Input for this task ->
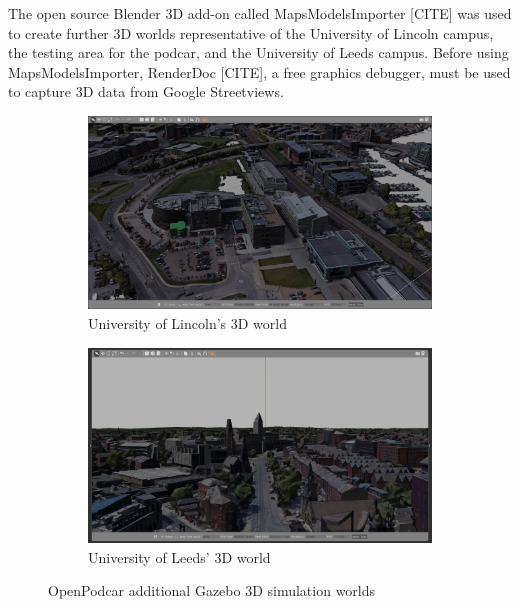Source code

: \documentclass[a4paper]{article}
\begin{document}
The open source Blender 3D add-on called MapsModelsImporter [CITE] was used to create further 3D worlds representative of the University of Lincoln campus, the testing area for the podcar, and the University of Leeds campus. Before using MapsModelsImporter, RenderDoc [CITE], a free graphics debugger, must be used to capture 3D data from Google Streetviews.  


\begin{figure}
	\centering
	\begin{subfigure}{0.45\textwidth}
		\centering
		\includegraphics[width=\columnwidth]{figs_sim/INBLincoln_2.png}
		\caption{University of Lincoln's 3D world}
		\label{fig:INB_world}
	\end{subfigure}	
	\quad
	\begin{subfigure}{0.45\textwidth}
		\centering
		\includegraphics[width=\columnwidth]{figs_sim/woodhouseLeeds_5.png}
		\caption{University of Leeds' 3D world}
		\label{fig:Leeds_world}
	\end{subfigure}	
	\caption{OpenPodcar additional Gazebo 3D simulation worlds}
	\label{fig:gazebo_new_worlds}
\end{figure}
\end{document}
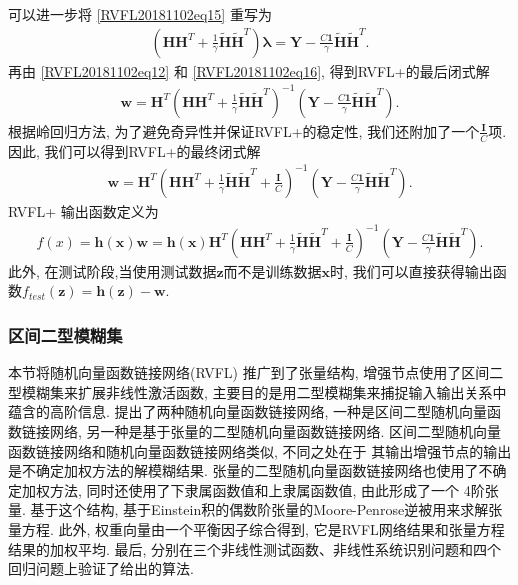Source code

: 可以进一步将 \eqref{RVFL20181102eq15} 重写为
\begin{align}
    \left(\bm H \bm H^T  + \frac 1 \gamma \tilde{\bm H} \tilde{\bm H}^T \right )\bm \lambda  = \bm Y - \frac {C \bm 1} {\gamma}\tilde{\bm H} \tilde{\bm H}^T.  \label{RVFL20181102eq16}
\end{align}
再由 \eqref{RVFL20181102eq12} 和 \eqref{RVFL20181102eq16}, 得到RVFL+的最后闭式解
\begin{align}
    \bm  w =\bm H^T \left(\bm H \bm H^T  + \frac 1 \gamma \tilde{\bm H} \tilde{\bm H}^T \right )^{-1} \left(\bm Y - \frac {C \bm 1} {\gamma}\tilde{\bm H} \tilde{\bm H}^T \right ). \label{RVFL20181102eq17}
\end{align}
根据岭回归方法\cite{Bishop2012-6469}, 为了避免奇异性并保证RVFL+的稳定性, 我们还附加了一个$\frac{\bm I}C$项. 因此, 我们可以得到RVFL+的最终闭式解
\begin{align}
    \bm w = \bm H^T \left(\bm H \bm H^T  + \frac 1 \gamma \tilde{\bm H} \tilde{\bm H}^T +\frac{ \bm I} C \right)^{-1} \left(\bm Y -\frac {C \bm 1} {\gamma}\tilde{\bm H} \tilde{\bm H}^T \right ).
\label{RVFL20181102eq18}
\end{align}
RVFL+ 输出函数定义为
\begin{align}
    f(x) =\bm  h (\bm x)\bm w =\bm h(\bm  x)\bm H^ T \left(\bm H \bm H^T  +\frac 1 \gamma\tilde{\bm H} \tilde{\bm H}^T  +\frac{\bm  I} C \right)^{-1}\left(\bm Y - \frac {C \bm 1} {\gamma}\tilde{\bm H} \tilde{\bm H}^T \right).
\end{align}
此外, 在测试阶段,当使用测试数据$\bm z$而不是训练数据$\bm x$时, 我们可以直接获得输出函数$f_{test}(\bm z)=\bm h(\bm z)-\bm w$.
\subsubsection{区间二型模糊集}
本节将随机向量函数链接网络(RVFL) 推广到了张量结构,  增强节点使用了区间二型模糊集来扩展非线性激活函数, 主要目的是用二型模糊集来捕捉输入输出关系中蕴含的高阶信息.
提出了两种随机向量函数链接网络, 一种是区间二型随机向量函数链接网络, 另一种是基于张量的二型随机向量函数链接网络.
区间二型随机向量函数链接网络和随机向量函数链接网络类似, 不同之处在于 其输出增强节点的输出是不确定加权方法的解模糊结果.
张量的二型随机向量函数链接网络也使用了不确定加权方法, 同时还使用了下隶属函数值和上隶属函数值, 由此形成了一个 4阶张量.
基于这个结构, 基于Einstein积的偶数阶张量的Moore-Penrose逆被用来求解张量方程.
此外, 权重向量由一个平衡因子综合得到, 它是RVFL网络结果和张量方程结果的加权平均.
最后, 分别在三个非线性测试函数、非线性系统识别问题和四个回归问题上验证了给出的算法.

Exercise description -> What are the lines of the data above that include the string "left"? Copy them.

Response area ->
    \left(\bm H \bm H^T  + \frac 1 \gamma \tilde{\bm H} \tilde{\bm H}^T \right )\bm \lambda  = \bm Y - \frac {C \bm 1} {\gamma}\tilde{\bm H} \tilde{\bm H}^T.  \label{RVFL20181102eq16}
    \bm  w =\bm H^T \left(\bm H \bm H^T  + \frac 1 \gamma \tilde{\bm H} \tilde{\bm H}^T \right )^{-1} \left(\bm Y - \frac {C \bm 1} {\gamma}\tilde{\bm H} \tilde{\bm H}^T \right ). \label{RVFL20181102eq17}
    \bm w = \bm H^T \left(\bm H \bm H^T  + \frac 1 \gamma \tilde{\bm H} \tilde{\bm H}^T +\frac{ \bm I} C \right)^{-1} \left(\bm Y -\frac {C \bm 1} {\gamma}\tilde{\bm H} \tilde{\bm H}^T \right ).
    f(x) =\bm  h (\bm x)\bm w =\bm h(\bm  x)\bm H^ T \left(\bm H \bm H^T  +\frac 1 \gamma\tilde{\bm H} \tilde{\bm H}^T  +\frac{\bm  I} C \right)^{-1}\left(\bm Y - \frac {C \bm 1} {\gamma}\tilde{\bm H} \tilde{\bm H}^T \right).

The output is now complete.